▸ **RECORDS FOR THIS TASK**:
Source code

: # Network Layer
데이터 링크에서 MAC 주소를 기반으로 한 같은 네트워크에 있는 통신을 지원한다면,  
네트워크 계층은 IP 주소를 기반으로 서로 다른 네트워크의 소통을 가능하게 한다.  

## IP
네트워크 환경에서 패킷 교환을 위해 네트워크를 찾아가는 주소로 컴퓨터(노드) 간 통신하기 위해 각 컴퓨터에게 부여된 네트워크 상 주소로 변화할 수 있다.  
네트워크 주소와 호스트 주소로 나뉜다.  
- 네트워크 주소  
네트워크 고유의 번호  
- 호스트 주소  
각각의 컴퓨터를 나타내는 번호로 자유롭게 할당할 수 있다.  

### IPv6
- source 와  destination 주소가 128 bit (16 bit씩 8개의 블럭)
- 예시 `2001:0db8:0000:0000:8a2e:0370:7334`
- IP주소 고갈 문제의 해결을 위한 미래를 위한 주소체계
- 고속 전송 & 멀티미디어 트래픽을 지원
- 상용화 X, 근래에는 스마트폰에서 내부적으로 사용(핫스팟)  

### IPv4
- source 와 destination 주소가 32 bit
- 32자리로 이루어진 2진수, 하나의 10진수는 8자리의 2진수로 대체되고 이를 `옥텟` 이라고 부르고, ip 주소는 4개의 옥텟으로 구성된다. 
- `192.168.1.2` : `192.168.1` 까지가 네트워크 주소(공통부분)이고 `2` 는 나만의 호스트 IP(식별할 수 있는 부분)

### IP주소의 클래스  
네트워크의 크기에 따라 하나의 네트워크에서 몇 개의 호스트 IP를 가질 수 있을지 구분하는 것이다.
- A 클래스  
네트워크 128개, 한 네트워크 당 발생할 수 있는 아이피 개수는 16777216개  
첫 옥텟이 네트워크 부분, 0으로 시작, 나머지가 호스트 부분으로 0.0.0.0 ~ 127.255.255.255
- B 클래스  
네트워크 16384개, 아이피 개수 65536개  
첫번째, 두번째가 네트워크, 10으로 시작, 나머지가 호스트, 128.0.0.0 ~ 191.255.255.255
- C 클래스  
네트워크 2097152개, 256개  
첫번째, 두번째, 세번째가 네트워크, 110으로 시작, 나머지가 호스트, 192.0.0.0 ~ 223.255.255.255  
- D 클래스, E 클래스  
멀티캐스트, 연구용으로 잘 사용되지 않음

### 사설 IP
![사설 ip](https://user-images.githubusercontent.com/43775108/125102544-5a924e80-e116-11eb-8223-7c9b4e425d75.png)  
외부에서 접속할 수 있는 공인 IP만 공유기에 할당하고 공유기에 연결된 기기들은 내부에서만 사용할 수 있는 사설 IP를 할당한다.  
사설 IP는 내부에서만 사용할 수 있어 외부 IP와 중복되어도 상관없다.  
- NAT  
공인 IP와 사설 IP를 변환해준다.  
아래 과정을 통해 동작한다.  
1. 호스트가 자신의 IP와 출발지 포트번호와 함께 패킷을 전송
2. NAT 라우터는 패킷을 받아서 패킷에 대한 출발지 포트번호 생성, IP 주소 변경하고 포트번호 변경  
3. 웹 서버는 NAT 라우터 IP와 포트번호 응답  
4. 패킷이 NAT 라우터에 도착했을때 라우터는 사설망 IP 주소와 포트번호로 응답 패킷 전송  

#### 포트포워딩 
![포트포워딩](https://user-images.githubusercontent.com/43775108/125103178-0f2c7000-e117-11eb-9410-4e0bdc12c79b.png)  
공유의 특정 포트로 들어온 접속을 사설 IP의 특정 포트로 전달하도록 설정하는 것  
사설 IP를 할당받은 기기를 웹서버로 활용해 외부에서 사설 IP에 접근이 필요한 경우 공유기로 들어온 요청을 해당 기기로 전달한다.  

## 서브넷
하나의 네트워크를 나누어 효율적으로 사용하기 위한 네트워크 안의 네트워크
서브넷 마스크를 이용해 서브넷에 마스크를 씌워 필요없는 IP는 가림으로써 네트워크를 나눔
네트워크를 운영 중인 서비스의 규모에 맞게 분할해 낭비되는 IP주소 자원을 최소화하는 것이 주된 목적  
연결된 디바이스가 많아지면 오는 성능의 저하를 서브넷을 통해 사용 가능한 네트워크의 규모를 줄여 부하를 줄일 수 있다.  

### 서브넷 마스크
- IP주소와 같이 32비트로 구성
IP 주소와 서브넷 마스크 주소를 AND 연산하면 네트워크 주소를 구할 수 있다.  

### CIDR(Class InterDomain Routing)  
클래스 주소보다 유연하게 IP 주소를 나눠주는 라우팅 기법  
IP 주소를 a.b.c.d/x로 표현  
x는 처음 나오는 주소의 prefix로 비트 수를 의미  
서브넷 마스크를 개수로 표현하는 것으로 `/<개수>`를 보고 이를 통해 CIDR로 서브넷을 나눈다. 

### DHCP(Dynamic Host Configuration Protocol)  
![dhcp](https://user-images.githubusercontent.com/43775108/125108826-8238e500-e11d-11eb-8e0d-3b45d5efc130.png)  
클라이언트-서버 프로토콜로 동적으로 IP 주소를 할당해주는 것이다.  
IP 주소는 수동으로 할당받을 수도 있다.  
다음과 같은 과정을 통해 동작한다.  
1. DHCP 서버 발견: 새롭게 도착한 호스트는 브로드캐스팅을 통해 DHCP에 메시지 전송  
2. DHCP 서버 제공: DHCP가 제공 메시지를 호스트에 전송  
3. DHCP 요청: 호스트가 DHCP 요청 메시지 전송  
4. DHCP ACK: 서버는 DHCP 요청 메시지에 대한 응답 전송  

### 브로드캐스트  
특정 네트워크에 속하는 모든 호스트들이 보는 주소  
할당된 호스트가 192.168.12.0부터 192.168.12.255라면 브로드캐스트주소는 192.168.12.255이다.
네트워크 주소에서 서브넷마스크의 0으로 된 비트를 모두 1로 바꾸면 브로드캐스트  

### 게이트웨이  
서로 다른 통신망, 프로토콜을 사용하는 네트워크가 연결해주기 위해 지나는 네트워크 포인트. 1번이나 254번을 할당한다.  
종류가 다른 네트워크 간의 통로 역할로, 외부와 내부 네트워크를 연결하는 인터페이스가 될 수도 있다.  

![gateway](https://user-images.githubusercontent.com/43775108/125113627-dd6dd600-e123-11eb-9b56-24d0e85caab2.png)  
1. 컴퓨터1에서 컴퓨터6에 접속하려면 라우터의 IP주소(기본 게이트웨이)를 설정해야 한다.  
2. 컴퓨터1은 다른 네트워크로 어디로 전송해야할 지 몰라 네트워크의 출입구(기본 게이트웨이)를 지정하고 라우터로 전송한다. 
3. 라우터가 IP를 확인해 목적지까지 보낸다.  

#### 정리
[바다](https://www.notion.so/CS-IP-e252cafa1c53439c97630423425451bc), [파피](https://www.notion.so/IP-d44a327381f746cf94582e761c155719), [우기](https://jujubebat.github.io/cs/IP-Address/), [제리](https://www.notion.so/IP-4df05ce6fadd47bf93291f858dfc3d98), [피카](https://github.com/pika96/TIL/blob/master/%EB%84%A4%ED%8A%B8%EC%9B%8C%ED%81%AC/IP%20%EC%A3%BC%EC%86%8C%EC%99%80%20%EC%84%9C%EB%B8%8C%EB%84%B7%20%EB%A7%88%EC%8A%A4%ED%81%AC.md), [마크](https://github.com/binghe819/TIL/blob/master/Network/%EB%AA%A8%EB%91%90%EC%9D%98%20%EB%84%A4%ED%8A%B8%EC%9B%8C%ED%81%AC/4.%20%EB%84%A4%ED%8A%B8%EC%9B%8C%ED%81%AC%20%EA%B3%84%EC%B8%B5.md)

▸ **AIM OF THE TASK**: Within the data above, the lines from the one with "첫번째, 두번째가 네트워크, 10으로" to the one with "3. 웹 서버는 NAT 라우터 IP와 포트번호 응답" must be repeated exactly; no other line belongs in the answer.

▸ **EXERCISE RESULT**:
첫번째, 두번째가 네트워크, 10으로 시작, 나머지가 호스트, 128.0.0.0 ~ 191.255.255.255
- C 클래스  
네트워크 2097152개, 256개  
첫번째, 두번째, 세번째가 네트워크, 110으로 시작, 나머지가 호스트, 192.0.0.0 ~ 223.255.255.255  
- D 클래스, E 클래스  
멀티캐스트, 연구용으로 잘 사용되지 않음

### 사설 IP
![사설 ip](https://user-images.githubusercontent.com/43775108/125102544-5a924e80-e116-11eb-8223-7c9b4e425d75.png)  
외부에서 접속할 수 있는 공인 IP만 공유기에 할당하고 공유기에 연결된 기기들은 내부에서만 사용할 수 있는 사설 IP를 할당한다.  
사설 IP는 내부에서만 사용할 수 있어 외부 IP와 중복되어도 상관없다.  
- NAT  
공인 IP와 사설 IP를 변환해준다.  
아래 과정을 통해 동작한다.  
1. 호스트가 자신의 IP와 출발지 포트번호와 함께 패킷을 전송
2. NAT 라우터는 패킷을 받아서 패킷에 대한 출발지 포트번호 생성, IP 주소 변경하고 포트번호 변경  
3. 웹 서버는 NAT 라우터 IP와 포트번호 응답  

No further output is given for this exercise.